Samothrakis also pointed to “evidence that the French and German regulators may decide their own course of action,” even with the European Insurance and Occupational Pensions Authority already providing non-binding guidance on how business should be conducted.
“Even if there are no longer passporting rights, having equivalence will be very helpful especially from a reinsurance perspective and in particular intra-group reinsurance arrangements,” he went on to say. “This would require legal ratification by each of the 27 EU member parliaments.
“Evidence from Bermuda, Japan, and Canada suggests this process may take some time, although as the UK and the EU are one and the same in terms of equivalence this, one would hope, will make the process much quicker.”
In addition, Samothrakis concedes the industry might not be first in line of things to consider when it comes to striking a new relationship with the single block.

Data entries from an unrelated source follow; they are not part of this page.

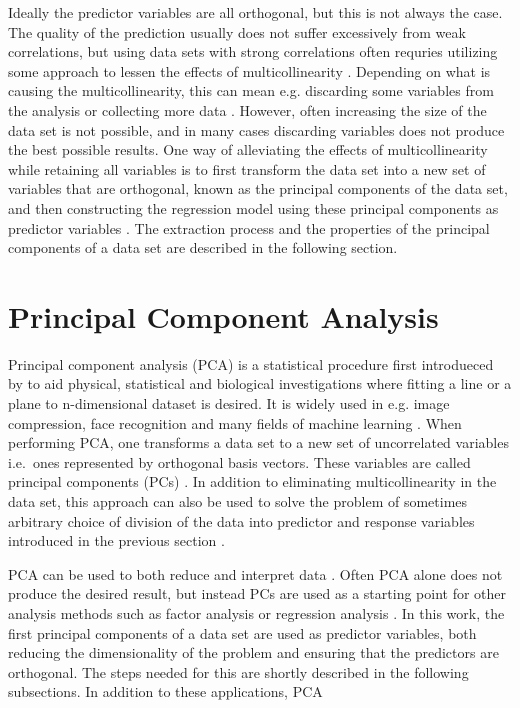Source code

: \documentclass[english, twoside]{HYgradu}
\begin{document}
Ideally the predictor variables are all orthogonal, but this is not always the case. 
The quality of the prediction usually does not suffer excessively from weak correlations, but using data sets with strong correlations often requries utilizing some approach to lessen the effects of multicollinearity \citep{montgomery2012introduction}. Depending on what is causing the multicollinearity, this can mean e.g. discarding some variables from the analysis or collecting more data \citep{montgomery2012introduction}. However, often increasing the size of the data set is not possible, and in many cases discarding variables does not produce the best possible results. One way of alleviating the effects of multicollinearity while retaining all variables is to first transform the data set into a new set of variables that are orthogonal, known as the principal components of the data set, and then constructing the regression model using these principal components as predictor variables \citep{montgomery2012introduction}. The extraction process and the properties of the principal components of a data set are described in the following section.


\section{Principal Component Analysis} \label{sect:pca}
Principal component analysis (PCA) is a statistical procedure first introdueced by \citet{pearson1901lines} to aid physical, statistical and biological investigations where fitting a line or a plane to n-dimensional dataset is desired. It is widely used in e.g. image compression, face recognition and many fields of machine learning \citep{smith2002tutorial, alpaydin2014introduction}. When performing PCA, one transforms a data set to a new set of uncorrelated variables i.e.\ ones represented by orthogonal basis vectors. These variables are called principal components (PCs) \citep{jolliffe2002principal}. In addition to eliminating multicollinearity in the data set, this approach can also be used to solve the problem of sometimes arbitrary choice of division of the data into predictor and response variables introduced in the previous section \citep{pearson1901lines}. 

PCA can be used to both reduce and interpret data \citep{johnson2007applied}. Often PCA alone does not produce the desired result, but instead PCs are used as a starting point for other analysis methods such as factor analysis or regression analysis \citep{johnson2007applied}. In this work, the first principal components of a data set are used as predictor variables, both reducing the dimensionality of the problem and ensuring that the predictors are orthogonal. The steps needed for this are shortly described in the following subsections. In addition to  these applications, PCA 
\end{document}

He said: “As the year progresses, we are likely to see much speculation about progress and timing of a new trade deal between the UK and EU. It seems unlikely that (re)insurance is going to be top of any government agenda.
“Even if trade in services were to be prioritised more broadly, a plan would need to be put forward for consideration and discussion by July 2020 before governments’ and legislatures’ summer recess. Any final proposals would then need to be re-presented in September to allow sufficient time for parliamentary processes to complete before the new trade deal could be passed into law in all 28 countries (EU27 + UK) by December 31, 2020.”
Meanwhile Ivor Edwards, a Clyde & Co partner in London, thinks “it will be pretty much business as usual” during the period of transition, with the attention focussed on the details of the future trade deal.
“There is limited expectation that passporting rights will be maintained under a freedom of service agreement but hope that market access arrangements based on equivalence will be agreed quickly,” stated Edwards.
“However, this is not a cause for concern. The London market has been fully preparing for a hard Brexit scenario and the vast majority of UK carriers have set up subsidiaries in the EU location they believe best supports their business and their clients’ interests going forward. These subsidiaries have already begun renewing 2020 business, so the industry is well prepared for the post-Brexit world.”
While Edwards isn’t too worried, he admits there will be troubles along the way.
He continued: “That is not to say that there won’t be teething problems. Regulators will be on the front foot and it will take time for things to bed down.”